O objetivo da ação ecológica individual não é nem deverá ser o de ostentar qualquer tipo de superioridade moral. É, sim, o de levar a sociedade a mudar os seus hábitos de consumo de forma exequível, sem esquecer todas as desigualdades sociais, e, ao mesmo tempo, o de fazer pressão para que a nossa economia se torne sustentável

Crónica Greve de Porta Aberta de Filipe Carvalho
Activista climático e gestor de um pequeno negócio de alimentação vegana
Há alguns anos que uma nova visão sobre o consumo tem vindo a dominar a mente do consumidor mainstream e a tomar lugar no debate público, seja este ideológico, político, moral ou na ótica do mercado; irei apelidá-la neste texto de “Ideologia Verde”. Este termo abarca, entre outras, a perspectiva de que, para salvar o planeta e a espécie humana, temos de alterar os nossos hábitos de consumo e estilo de vida individuais de modo a conseguir, através das leis do consumo, manipular o mercado a fim de o tornar sustentável.

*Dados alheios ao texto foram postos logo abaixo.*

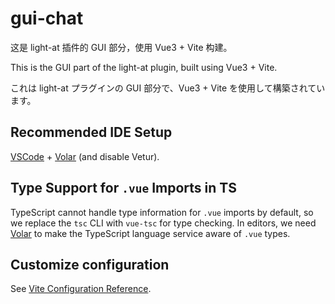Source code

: # gui-chat

这是 light-at 插件的 GUI 部分，使用 Vue3 + Vite 构建。

This is the GUI part of the light-at plugin, built using Vue3 + Vite.

これは light-at プラグインの GUI 部分で、Vue3 + Vite を使用して構築されています。

## Recommended IDE Setup

[VSCode](https://code.visualstudio.com/) + [Volar](https://marketplace.visualstudio.com/items?itemName=Vue.volar) (and disable Vetur).

## Type Support for `.vue` Imports in TS

TypeScript cannot handle type information for `.vue` imports by default, so we replace the `tsc` CLI with `vue-tsc` for type checking. In editors, we need [Volar](https://marketplace.visualstudio.com/items?itemName=Vue.volar) to make the TypeScript language service aware of `.vue` types.

## Customize configuration

See [Vite Configuration Reference](https://vite.dev/config/).

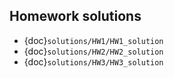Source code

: ## Homework solutions

* {doc}`solutions/HW1/HW1_solution`
* {doc}`solutions/HW2/HW2_solution`
* {doc}`solutions/HW3/HW3_solution`
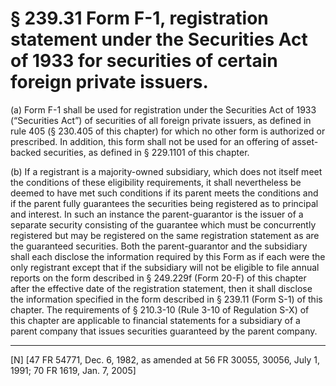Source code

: # § 239.31   Form F-1, registration statement under the Securities Act of 1933 for securities of certain foreign private issuers.

(a) Form F-1 shall be used for registration under the Securities Act of 1933 (“Securities Act”) of securities of all foreign private issuers, as defined in rule 405 (§ 230.405 of this chapter) for which no other form is authorized or prescribed. In addition, this form shall not be used for an offering of asset-backed securities, as defined in § 229.1101 of this chapter.


(b) If a registrant is a majority-owned subsidiary, which does not itself meet the conditions of these eligibility requirements, it shall nevertheless be deemed to have met such conditions if its parent meets the conditions and if the parent fully guarantees the securities being registered as to principal and interest. In such an instance the parent-guarantor is the issuer of a separate security consisting of the guarantee which must be concurrently registered but may be registered on the same registration statement as are the guaranteed securities. Both the parent-guarantor and the subsidiary shall each disclose the information required by this Form as if each were the only registrant except that if the subsidiary will not be eligible to file annual reports on the form described in § 249.229f (Form 20-F) of this chapter after the effective date of the registration statement, then it shall disclose the information specified in the form described in § 239.11 (Form S-1) of this chapter. The requirements of § 210.3-10 (Rule 3-10 of Regulation S-X) of this chapter are applicable to financial statements for a subsidiary of a parent company that issues securities guaranteed by the parent company.



---

[N] [47 FR 54771, Dec. 6, 1982, as amended at 56 FR 30055, 30056, July 1, 1991; 70 FR 1619, Jan. 7, 2005]


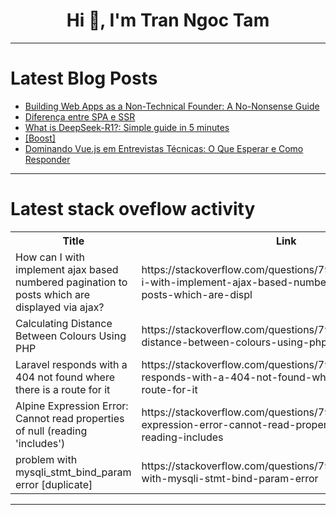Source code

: <h1 align="center">Hi 👋, I'm Tran Ngoc Tam</h1>

---

# Latest Blog Posts 
<!-- BLOG-POST-LIST:START -->
- [Building Web Apps as a Non-Technical Founder: A No-Nonsense Guide](https://dev.to/masterp/building-web-apps-as-a-non-technical-founder-a-no-nonsense-guide-2pkp)
- [Diferença entre SPA e SSR](https://dev.to/stefanyrepetcki/diferenca-entre-spa-e-ssr-1j65)
- [What is DeepSeek-R1?: Simple guide in 5 minutes](https://dev.to/samrudhi09/what-is-deepseek-r1-simple-guide-in-5-minutes-1o0p)
- [[Boost]](https://dev.to/kevinluo201/-48hn)
- [Dominando Vue.js em Entrevistas Técnicas: O Que Esperar e Como Responder](https://dev.to/stefanyrepetcki/dominando-vuejs-em-entrevistas-tecnicas-o-que-esperar-e-como-responder-5cla)
<!-- BLOG-POST-LIST:END -->

---

# Latest stack oveflow activity
<table>
  <tr><th>Title</th><th>Link</th></tr>
  <!-- STACKOVERFLOW:START --><tr><td>How can I with implement ajax based numbered pagination to posts which are displayed via ajax?</td><td>https://stackoverflow.com/questions/79442360/how-can-i-with-implement-ajax-based-numbered-pagination-to-posts-which-are-displ</td></tr><tr><td>Calculating Distance Between Colours Using PHP</td><td>https://stackoverflow.com/questions/79442354/calculating-distance-between-colours-using-php</td></tr><tr><td>Laravel responds with a 404 not found where there is a route for it</td><td>https://stackoverflow.com/questions/79442289/laravel-responds-with-a-404-not-found-where-there-is-a-route-for-it</td></tr><tr><td>Alpine Expression Error: Cannot read properties of null &lpar;reading &#39;includes&#39;&rpar;</td><td>https://stackoverflow.com/questions/79442254/alpine-expression-error-cannot-read-properties-of-null-reading-includes</td></tr><tr><td>problem with mysqli_stmt_bind_param error [duplicate]</td><td>https://stackoverflow.com/questions/79442122/problem-with-mysqli-stmt-bind-param-error</td></tr><!-- STACKOVERFLOW:END -->
</table>

---


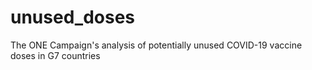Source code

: # unused_doses
The ONE Campaign's analysis of potentially unused COVID-19 vaccine doses in G7 countries

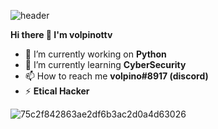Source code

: ![header](https://user-images.githubusercontent.com/108951418/226121783-8cfefcf2-31c5-4bb8-b039-e02fbae72ca5.png)

**Hi there 👋 I'm volpinottv**

- 🔭 I’m currently working on **Python**
- 🌱 I’m currently learning **CyberSecurity**
- 📫 How to reach me **volpino#8917 (discord)**
- ⚡ **Etical Hacker**

![75c2f842863ae2df6b3ac2d0a4d63026](https://user-images.githubusercontent.com/108951418/226122521-ff44ffe6-7a57-49fa-b8bc-16908e6acb67.gif)
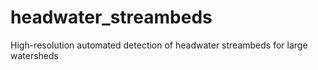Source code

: # headwater_streambeds
High-resolution automated detection of headwater streambeds for large watersheds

A linha de ideias apresentada, ou muitas vezes subentendida, é a de que, se consumirmos menos produtos com uma elevada pegada carbónica associada, como produtos de origem animal, importados, processados ou industriais, e os substituirmos por produtos mais sustentáveis, como produtos biológicos, veganos, locais, frescos, etc., o mercado ajustar-se-á pela lei da oferta e da procura: a maior procura destes produtos levará a uma oferta maior e mais variada e a “indústria verde” desenvolver-se-á, ao mesmo tempo que competição do mercado levará os preços dos produtos a baixarem.
Este é um ponto de vista viável e que se começa a demonstrar plausível cada vez que visitamos uma loja, mercado ou supermercado e nos deparamos com uma quantidade cada vez mais alargada, mas também variada, de produtos biológicos, veganos, locais e afins. Esta transição do mercado é necessária se queremos construir um futuro sustentável. Não podemos lutar pelo ambiente e pela preservação dos ecossistemas se não temos a disposição de mudar os nossos hábitos de consumo. No entanto, a maneira como esta ideologia está a penetrar no discurso público deixa muito a desejar. É preciso ter sempre cuidado para não nos deixarmos levar pela corrente na qual nadamos, esquecendo o objetivo e o porquê de termos começado a nadar.

O que acontece quando uma pessoa tenta adotar um estilo de vida mais “ecológico” é que se depara frequentemente com várias fronteiras: por um lado, estas são estabelecidas pelos próprios “profetas da Ideologia Verde”, pois o preço elevadíssimo dos produtos torna uma parte deste mercado inacessível; por outro lado, há a intolerância que a maior parte da sociedade tem para com a “incoerência” daqueles que defendem o ambiente e apregoam o veganismo e o consumo responsável “de smartphone com bateria de lítio na mão”. Quem tece estas críticas esquece-se de que atualmente é inconcebível ter uma vida ao estilo de um “monge da sustentabilidade”. O objetivo da ação ecológica individual não é nem deverá ser o de ostentar qualquer tipo de superioridade moral, por se ser “o mais sustentável” ou “a que encontra melhores soluções para x ou y”. É, sim, o de levar a sociedade a mudar os seus hábitos de consumo de forma exequível, sem esquecer todas as desigualdades sociais, e, ao mesmo tempo, o de fazer pressão para que a nossa economia se torne sustentável, seja no mercado mas também na gestão dos recursos, abandonando tanto quanto possível os recursos não renováveis e transformando a economia numa ferramenta para a preservação do nosso planeta.
É sabido que o maior inimigo da sustentabilidade e do equilíbrio do planeta Terra é a quantidade massiva de emissões de carbono que a indústria dos combustíveis emite, facto que não pode ser ignorado nem esquecido se queremos falar de sustentabilidade. Este consumo desmedido de combustíveis fósseis aumenta a pegada carbónica de cada produto importado, restringindo um pouco mais a possibilidade de existir um consumo sustentável num mercado globalizado. Sempre que o consumo responsável e verde nos faz esquecer esta questão, dando-nos a sensação de tranquilidade por termos “feito a nossa parte”, está a fazer um serviço às indústrias petrolíferas, alienando a sociedade do verdadeiro problema que, sem dúvida ou exagero, levará a humanidade a enfrentar a maior crise que alguma vez ameaçou a sociedade como a conhecemos - o colapso climático.